WHAT THE TASK ASKS: What is needed is an exact repetition of the lines below, from the first one through the one holding "# Embedding", with no pictures and nothing else.
....
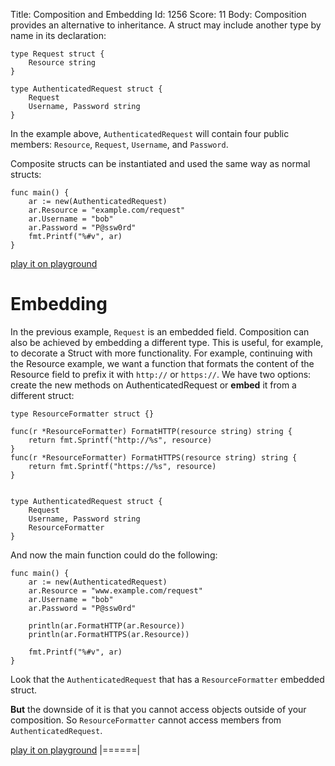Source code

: Title: Composition and Embedding
Id: 1256
Score: 11
Body:
Composition provides an alternative to inheritance. A struct may include another type by name in its declaration:

    type Request struct {
        Resource string
    }

    type AuthenticatedRequest struct {
        Request
        Username, Password string
    }

In the example above, `AuthenticatedRequest` will contain four public members: `Resource`, `Request`, `Username`, and `Password`.

Composite structs can be instantiated and used the same way as normal structs:

    func main() {
        ar := new(AuthenticatedRequest)
        ar.Resource = "example.com/request"
        ar.Username = "bob"
        ar.Password = "P@ssw0rd"
        fmt.Printf("%#v", ar)
    }

[play it on playground](https://play.golang.org/p/MfBhvhNMa-)

# Embedding

In the previous example, `Request` is an embedded field. Composition can also be achieved by embedding a different type. This is useful, for example, to decorate a Struct with more functionality. For example, continuing with the Resource example, we want a function that formats the content of the Resource field to prefix it with `http://` or `https://`. We have two options: create the new methods on AuthenticatedRequest or **embed** it from a different struct:

    type ResourceFormatter struct {}

    func(r *ResourceFormatter) FormatHTTP(resource string) string {
        return fmt.Sprintf("http://%s", resource)
    }
    func(r *ResourceFormatter) FormatHTTPS(resource string) string {
        return fmt.Sprintf("https://%s", resource)
    }


    type AuthenticatedRequest struct {
        Request
        Username, Password string
        ResourceFormatter
    }
    

And now the main function could do the following:

    func main() {
        ar := new(AuthenticatedRequest)
        ar.Resource = "www.example.com/request"
        ar.Username = "bob"
        ar.Password = "P@ssw0rd"

        println(ar.FormatHTTP(ar.Resource))
        println(ar.FormatHTTPS(ar.Resource))

        fmt.Printf("%#v", ar)
    }

Look that the `AuthenticatedRequest` that has a `ResourceFormatter` embedded struct.

**But** the downside of it is that you cannot access objects outside of your composition. So `ResourceFormatter` cannot access members from `AuthenticatedRequest`.

[play it on playground](https://play.golang.org/p/Ngl3D8UW5I)
|======|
....
ANSWER SPACE:
Source code

: Title: Composition and Embedding
Id: 1256
Score: 11
Body:
Composition provides an alternative to inheritance. A struct may include another type by name in its declaration:

    type Request struct {
        Resource string
    }

    type AuthenticatedRequest struct {
        Request
        Username, Password string
    }

In the example above, `AuthenticatedRequest` will contain four public members: `Resource`, `Request`, `Username`, and `Password`.

Composite structs can be instantiated and used the same way as normal structs:

    func main() {
        ar := new(AuthenticatedRequest)
        ar.Resource = "example.com/request"
        ar.Username = "bob"
        ar.Password = "P@ssw0rd"
        fmt.Printf("%#v", ar)
    }

[play it on playground](https://play.golang.org/p/MfBhvhNMa-)

# Embedding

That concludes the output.